[Entries taken from a collection]
####################

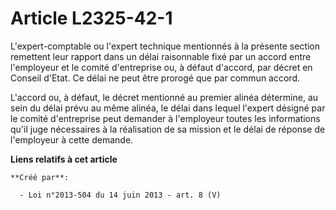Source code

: # Article L2325-42-1

L'expert-comptable ou l'expert technique mentionnés à la présente section remettent leur rapport dans un délai raisonnable
fixé par un accord entre l'employeur et le comité d'entreprise ou, à défaut d'accord, par décret en Conseil d'Etat. Ce délai
ne peut être prorogé que par commun accord.

L'accord ou, à défaut, le décret mentionné au premier alinéa détermine, au sein du délai prévu au même alinéa, le délai dans
lequel l'expert désigné par le comité d'entreprise peut demander à l'employeur toutes les informations qu'il juge nécessaires
à la réalisation de sa mission et le délai de réponse de l'employeur à cette demande.

**Liens relatifs à cet article**

	**Créé par**:

	  - Loi n°2013-504 du 14 juin 2013 - art. 8 (V)
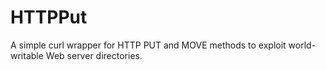 # HTTPPut
A simple curl wrapper for HTTP PUT and MOVE methods to exploit world-writable Web server directories.

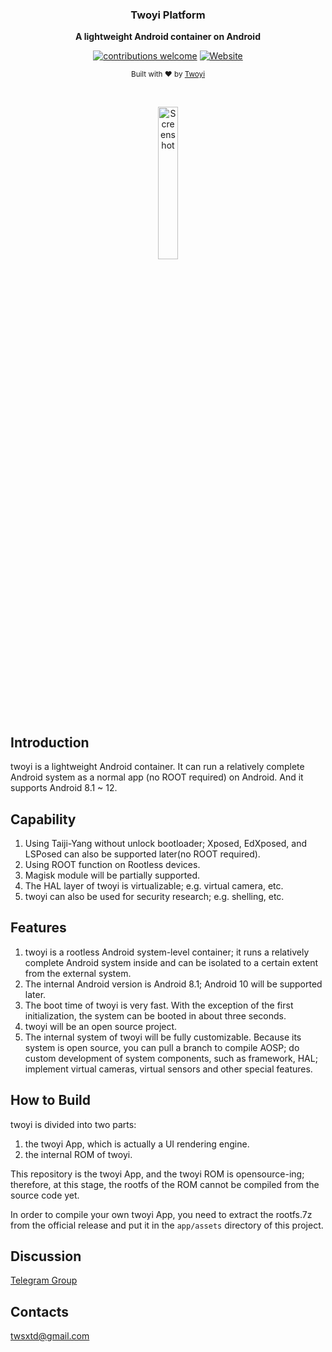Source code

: <div align="center">
    <p>
    <h3>
      <b>
        Twoyi Platform
      </b>
    </h3>
  </p>
  <p>
    <b>
      A lightweight Android container on Android
    </b>
  </p>
  <p>

[![contributions welcome](https://img.shields.io/badge/Contributions-welcome-brightgreen?logo=github)](CODE_OF_CONDUCT.md) [![Website](https://img.shields.io/badge/Website-available-brightgreen?logo=e)](https://twoyi.io)
  </p>
  <p>
    <sub>
      Built with ❤︎ by
      <a href="https://twoyi.io">
        Twoyi
      </a>
    </sub>
  </p>
  <br />
  <p>
    <a href="https://twoyi.io">
      <img
        src="https://github.com/twoyi/twoyi/blob/main/assets/twoyi_screen.jpg?raw=true"
        alt="Screenshot"
        width="25%"
      />
    </a>
  </p>
</div>

## Introduction

twoyi is a lightweight Android container. It can run a relatively complete Android system as a normal app (no ROOT required) on Android. And it supports Android 8.1 ~ 12.

## Capability

1. Using Taiji-Yang without unlock bootloader; Xposed, EdXposed, and LSPosed can also be supported later(no ROOT required).
2. Using ROOT function on Rootless devices.
3. Magisk module will be partially supported.
4. The HAL layer of twoyi is virtualizable; e.g. virtual camera, etc.
5. twoyi can also be used for security research; e.g. shelling, etc.

## Features

1. twoyi is a rootless Android system-level container; it runs a relatively complete Android system inside and can be isolated to a certain extent from the external system.
2. The internal Android version is Android 8.1; Android 10 will be supported later.
3. The boot time of twoyi is very fast. With the exception of the first initialization, the system can be booted in about three seconds.
4. twoyi will be an open source project.
5. The internal system of twoyi will be fully customizable. Because its system is open source, you can pull a branch to compile AOSP; do custom development of system components, such as framework, HAL; implement virtual cameras, virtual sensors and other special features.

## How to Build

twoyi is divided into two parts:

1. the twoyi App, which is actually a UI rendering engine.
2. the internal ROM of twoyi.

This repository is the twoyi App, and the twoyi ROM is opensource-ing; therefore, at this stage, the rootfs of the ROM cannot be compiled from the source code yet.

In order to compile your own twoyi App, you need to extract the rootfs.7z from the official release and put it in the `app/assets` directory of this project.

## Discussion

[Telegram Group](https://t.me/twoyi)

## Contacts

twsxtd@gmail.com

####################

WHAT IS BEING ASKED: Each entry should be transcribed exactly as given, with pictures omitted.

YOUR RESPONSE:
Source code

: # Article L2325-42-1

L'expert-comptable ou l'expert technique mentionnés à la présente section remettent leur rapport dans un délai raisonnable
fixé par un accord entre l'employeur et le comité d'entreprise ou, à défaut d'accord, par décret en Conseil d'Etat. Ce délai
ne peut être prorogé que par commun accord.

L'accord ou, à défaut, le décret mentionné au premier alinéa détermine, au sein du délai prévu au même alinéa, le délai dans
lequel l'expert désigné par le comité d'entreprise peut demander à l'employeur toutes les informations qu'il juge nécessaires
à la réalisation de sa mission et le délai de réponse de l'employeur à cette demande.

**Liens relatifs à cet article**

	**Créé par**:

	  - Loi n°2013-504 du 14 juin 2013 - art. 8 (V)
 # HTTPPut
A simple curl wrapper for HTTP PUT and MOVE methods to exploit world-writable Web server directories.

Source code

: <div align="center">
    <p>
    <h3>
      <b>
        Twoyi Platform
      </b>
    </h3>
  </p>
  <p>
    <b>
      A lightweight Android container on Android
    </b>
  </p>
  <p>

[![contributions welcome](https://img.shields.io/badge/Contributions-welcome-brightgreen?logo=github)](CODE_OF_CONDUCT.md) [![Website](https://img.shields.io/badge/Website-available-brightgreen?logo=e)](https://twoyi.io)
  </p>
  <p>
    <sub>
      Built with ❤︎ by
      <a href="https://twoyi.io">
        Twoyi
      </a>
    </sub>
  </p>
  <br />
  <p>
    <a href="https://twoyi.io">
      <img
        src="https://github.com/twoyi/twoyi/blob/main/assets/twoyi_screen.jpg?raw=true"
        alt="Screenshot"
        width="25%"
      />
    </a>
  </p>
</div>

## Introduction

twoyi is a lightweight Android container. It can run a relatively complete Android system as a normal app (no ROOT required) on Android. And it supports Android 8.1 ~ 12.

## Capability

1. Using Taiji-Yang without unlock bootloader; Xposed, EdXposed, and LSPosed can also be supported later(no ROOT required).
2. Using ROOT function on Rootless devices.
3. Magisk module will be partially supported.
4. The HAL layer of twoyi is virtualizable; e.g. virtual camera, etc.
5. twoyi can also be used for security research; e.g. shelling, etc.

## Features

1. twoyi is a rootless Android system-level container; it runs a relatively complete Android system inside and can be isolated to a certain extent from the external system.
2. The internal Android version is Android 8.1; Android 10 will be supported later.
3. The boot time of twoyi is very fast. With the exception of the first initialization, the system can be booted in about three seconds.
4. twoyi will be an open source project.
5. The internal system of twoyi will be fully customizable. Because its system is open source, you can pull a branch to compile AOSP; do custom development of system components, such as framework, HAL; implement virtual cameras, virtual sensors and other special features.

## How to Build

twoyi is divided into two parts:

1. the twoyi App, which is actually a UI rendering engine.
2. the internal ROM of twoyi.

This repository is the twoyi App, and the twoyi ROM is opensource-ing; therefore, at this stage, the rootfs of the ROM cannot be compiled from the source code yet.

In order to compile your own twoyi App, you need to extract the rootfs.7z from the official release and put it in the `app/assets` directory of this project.

## Discussion

[Telegram Group](https://t.me/twoyi)

## Contacts

twsxtd@gmail.com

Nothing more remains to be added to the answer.